With criminal recklessness, French and German imperialism are following the strategy pursued by United States in its occupation of Iraq and Afghanistan, which destroyed entire societies and led to the deaths of over one million people and the forced emigration of tens of millions.

In a war-mongering July 6 column published in Le Monde, the German Social Democratic Party deputy Nils Schmid declared that “contrary to the anti-jihadist operations in Iraq and Afghanistan, led by the United States, France and Germany carry the principal responsibility for what is happening in the Sahel. We therefore cannot abdicate responsibility to the Americans or pull out our troops free of charge!”
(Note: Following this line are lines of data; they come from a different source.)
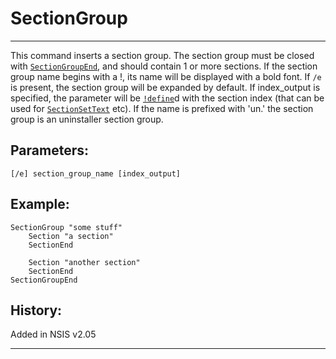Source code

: # SectionGroup

---

This command inserts a section group. The section group must be closed with [`SectionGroupEnd`][1], and should contain 1 or more sections. If the section group name begins with a !, its name will be displayed with a bold font. If `/e` is present, the section group will be expanded by default. If index_output is specified, the parameter will be [`!define`][2]d with the section index (that can be used for [`SectionSetText`][3] etc). If the name is prefixed with 'un.' the section group is an uninstaller section group.

## Parameters:

    [/e] section_group_name [index_output]

## Example:

	SectionGroup "some stuff"
		Section "a section"
		SectionEnd

		Section "another section"
		SectionEnd
	SectionGroupEnd

## History:

Added in NSIS v2.05

---

[1]: SectionGroupEnd.markdown
[2]: !define.markdown
[3]: SectionSetText.markdown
Indeed, France and Germany are using the occupation of the Sahel as a testing ground for the methods developed by the United States in its decades-long “war on terror” in the Middle East. France is already operating armed drones from Niger for targeted assassinations. Germany is planning to deploy drones to the region. French President Emmanuel Macron travelled to Mauritania on June 30 to an international summit with the G5 leaders to announce a further intensification of the intervention and even closer collaboration with the G5.

The latest HRW report has received scant coverage in the French-language media and no comment from the French government. One can only imagine the wall-to-wall media editorials, government denunciations, and threats of sanctions that would follow if such documented atrocities were committed by militaries working with the armies of Iran, China or Russia.